A computational model for the flow within rigid stator progressing cavity pumps

This work presents the development of a novel computational model for the 3D-transient flow in a Progressing Cavity Pump (PCP) that includes the relative motion between the rotor and stator. The governing equations are solved using an Element-based Finite Volume Method in a moving mesh. The model implementation is only possible due to the meticulous mesh generation and motion algorithm described herein, which is considered to be one of the main contributions of the present work. The model developed in this study is capable of precisely predicting volumetric efficiency and viscous loses in addition to providing detailed information about the pressure and velocity fields inside the device. Turbulence effects are accurately treated with advanced turbulence models. In addition, although the presented results are for single phase flow, the model can be extended to account for multiphase flows using models available in CFD software. In addition, some aspects related to inertial effects that are not captured by simplified models are analyzed using this model. The results presented herein consider a rigid stator pump.

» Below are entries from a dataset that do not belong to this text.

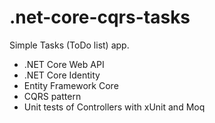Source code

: # .net-core-cqrs-tasks

Simple Tasks (ToDo list) app.

- .NET Core Web API
- .NET Core Identity
- Entity Framework Core
- CQRS pattern
- Unit tests of Controllers with xUnit and Moq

The model was validated against experimental results from literature.

Research highlights
► Simplified models for PCP flows are not suitable for some flow conditions.
► Main shortcoming for CFD modeling in a PCP is the mesh generation and mesh motion.
► Meticulous mesh generation and mesh motion algorithm made possible the CFD modeling.
► CFD provides detailed information about flow variables.
► Advanced models for complex flows in PCPs can be used with this algorithm.